Alleged commercial reasons for the 3rd transaction

The respondent claims that the transaction was motivated by proper commercial considerations. Specifically, the transfer of $10,987,960.85 from PEPL to the respondent on 4 February 2005 was meant to pay for the respondent’s Capital Distribution and Special Dividend payout. In support of this, the respondent referred to an earlier SGX MASNET announcement dated 26 August 2004 where it had stated that there would be a special dividend payment of $4m and capital distribution of $11m to the respondent’s shareholders.13 Shareholders’ approval for this was obtained on 24 November 2004 at an Extraordinary General Meeting and Court approval was obtained on 10 January 2005.

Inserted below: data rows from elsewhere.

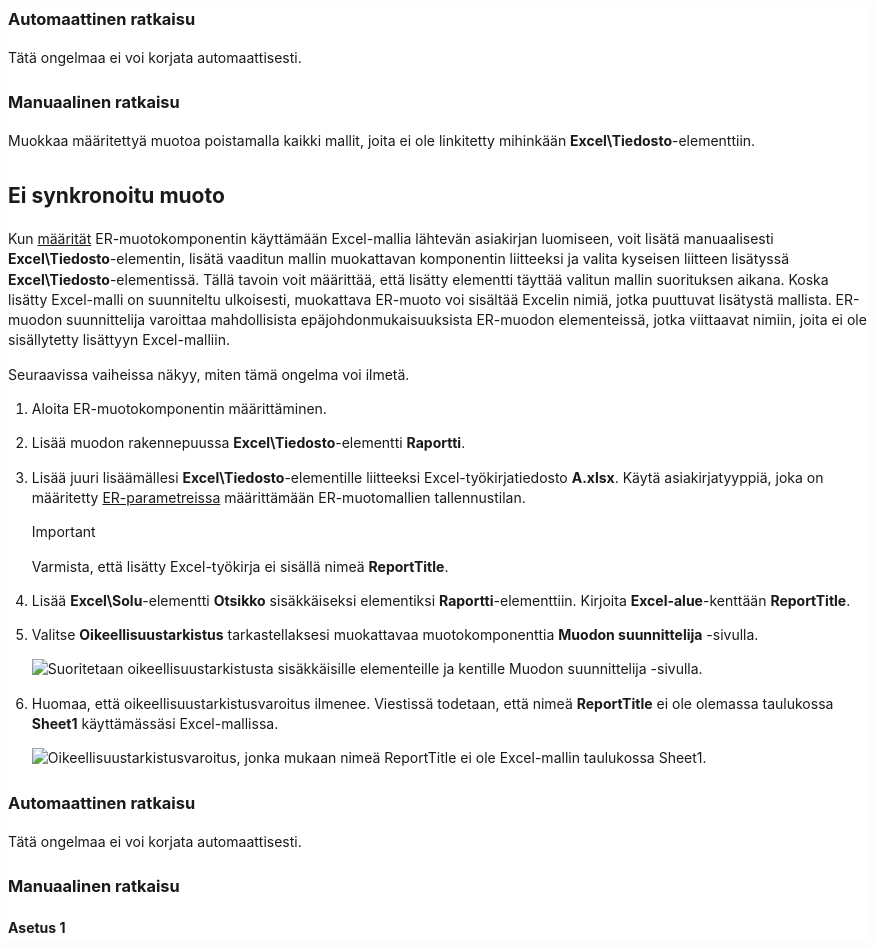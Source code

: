 ### <a name="automatic-resolution"></a>Automaattinen ratkaisu

Tätä ongelmaa ei voi korjata automaattisesti.

### <a name="manual-resolution"></a>Manuaalinen ratkaisu

Muokkaa määritettyä muotoa poistamalla kaikki mallit, joita ei ole linkitetty mihinkään **Excel\\Tiedosto**-elementtiin.

## <a name="not-synced-format"></a><a id="i13"></a>Ei synkronoitu muoto

Kun [määrität](er-fillable-excel.md) ER-muotokomponentin käyttämään Excel-mallia lähtevän asiakirjan luomiseen, voit lisätä manuaalisesti **Excel\\Tiedosto**-elementin, lisätä vaaditun mallin muokattavan komponentin liitteeksi ja valita kyseisen liitteen lisätyssä **Excel\\Tiedosto**-elementissä. Tällä tavoin voit määrittää, että lisätty elementti täyttää valitun mallin suorituksen aikana. Koska lisätty Excel-malli on suunniteltu ulkoisesti, muokattava ER-muoto voi sisältää Excelin nimiä, jotka puuttuvat lisätystä mallista. ER-muodon suunnittelija varoittaa mahdollisista epäjohdonmukaisuuksista ER-muodon elementeissä, jotka viittaavat nimiin, joita ei ole sisällytetty lisättyyn Excel-malliin.

Seuraavissa vaiheissa näkyy, miten tämä ongelma voi ilmetä.

1. Aloita ER-muotokomponentin määrittäminen.
2. Lisää muodon rakennepuussa **Excel\\Tiedosto**-elementti **Raportti**.
3. Lisää juuri lisäämällesi **Excel\\Tiedosto**-elementille liitteeksi Excel-työkirjatiedosto **A.xlsx**. Käytä asiakirjatyyppiä, joka on määritetty [ER-parametreissa](electronic-reporting-er-configure-parameters.md#parameters-to-manage-documents) määrittämään ER-muotomallien tallennustilan.

    > [!IMPORTANT]
    > Varmista, että lisätty Excel-työkirja ei sisällä nimeä **ReportTitle**.

4. Lisää **Excel\\Solu**-elementti **Otsikko** sisäkkäiseksi elementiksi **Raportti**-elementtiin. Kirjoita **Excel-alue**-kenttään **ReportTitle**.
5. Valitse **Oikeellisuustarkistus** tarkastellaksesi muokattavaa muotokomponenttia **Muodon suunnittelija** -sivulla.

    ![Suoritetaan oikeellisuustarkistusta sisäkkäisille elementeille ja kentille Muodon suunnittelija -sivulla.](./media/er-components-inspections-13a.png)

6. Huomaa, että oikeellisuustarkistusvaroitus ilmenee. Viestissä todetaan, että nimeä **ReportTitle** ei ole olemassa taulukossa **Sheet1** käyttämässäsi Excel-mallissa.

    ![Oikeellisuustarkistusvaroitus, jonka mukaan nimeä ReportTitle ei ole Excel-mallin taulukossa Sheet1.](./media/er-components-inspections-13b.png)

### <a name="automatic-resolution"></a>Automaattinen ratkaisu

Tätä ongelmaa ei voi korjata automaattisesti.

### <a name="manual-resolution"></a>Manuaalinen ratkaisu

#### <a name="option-1"></a>Asetus 1
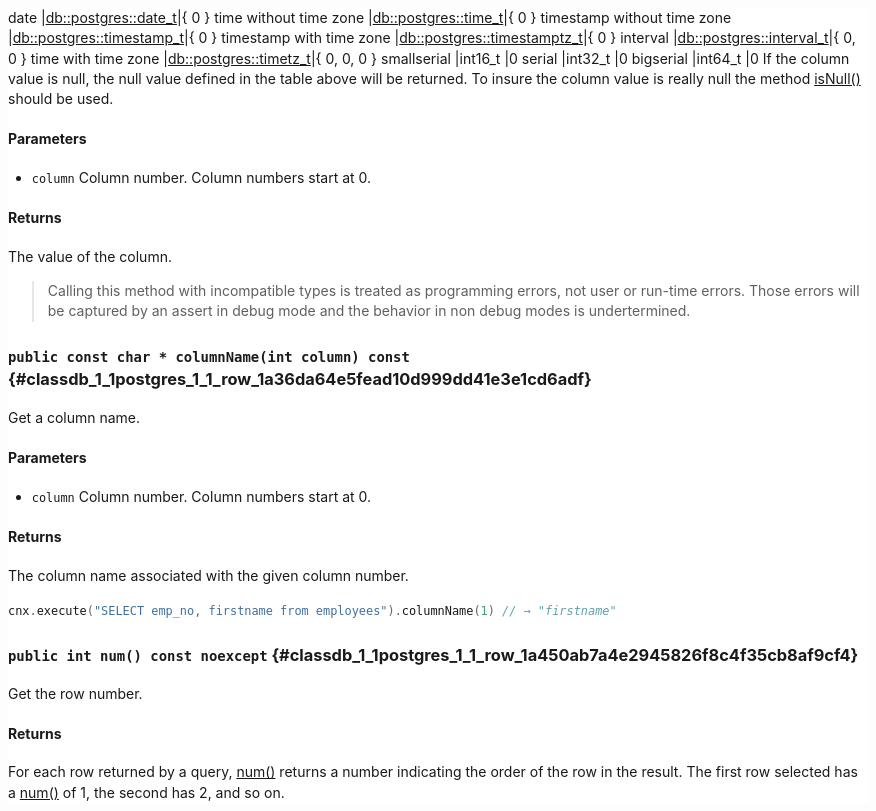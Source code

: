 date |[db::postgres::date_t](#structdb_1_1postgres_1_1date__t)|{ 0 }
time without time zone |[db::postgres::time_t](#structdb_1_1postgres_1_1time__t)|{ 0 }
timestamp without time zone |[db::postgres::timestamp_t](#structdb_1_1postgres_1_1timestamp__t)|{ 0 }
timestamp with time zone |[db::postgres::timestamptz_t](#structdb_1_1postgres_1_1timestamptz__t)|{ 0 }
interval |[db::postgres::interval_t](#structdb_1_1postgres_1_1interval__t)|{ 0, 0 }
time with time zone |[db::postgres::timetz_t](#structdb_1_1postgres_1_1timetz__t)|{ 0, 0, 0 }
smallserial |int16_t |0
serial |int32_t |0
bigserial |int64_t |0
If the column value is null, the null value defined in the table above will be returned. To insure the column value is really null the method [isNull()](#classdb_1_1postgres_1_1_row_1a38e8b7b279e1a05b6a7abdc995238e3e) should be used.


#### Parameters
* `column` Column number. Column numbers start at 0. 





#### Returns
The value of the column.

> Calling this method with incompatible types is treated as programming errors, not user or run-time errors. Those errors will be captured by an assert in debug mode and the behavior in non debug modes is undertermined.

### `public const char * columnName(int column) const` {#classdb_1_1postgres_1_1_row_1a36da64e5fead10d999dd41e3e1cd6adf}

Get a column name.

#### Parameters
* `column` Column number. Column numbers start at 0. 





#### Returns
The column name associated with the given column number.


```cpp
cnx.execute("SELECT emp_no, firstname from employees").columnName(1) // → "firstname"
```

### `public int num() const noexcept` {#classdb_1_1postgres_1_1_row_1a450ab7a4e2945826f8c4f35cb8af9cf4}

Get the row number.

#### Returns
For each row returned by a query, [num()](#classdb_1_1postgres_1_1_row_1a450ab7a4e2945826f8c4f35cb8af9cf4) returns a number indicating the order of the row in the result. The first row selected has a [num()](#classdb_1_1postgres_1_1_row_1a450ab7a4e2945826f8c4f35cb8af9cf4) of 1, the second has 2, and so on.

However, in justifying the payment of the Capital Distribution and Special Dividend, the respondent has inadvertently drawn attention to several discrepancies in the processes it employed to secure sanction from the court. It appears from the relevant court minutes and affidavits on record that the respondent did not inform the Court about PEPL’s dire financial position (PEPL’s Balance sheet as at 31 December 2004 showed that it was insolvent). On the contrary, the respondent apparently misstated the position to the Court by not fully disclosing the material facts below.

On 26 November 2004, Winter Engineering (S) Pte Ltd (“Winter Engineering”) obtained an award against PEPL in the sum of $3.6m inclusive of costs...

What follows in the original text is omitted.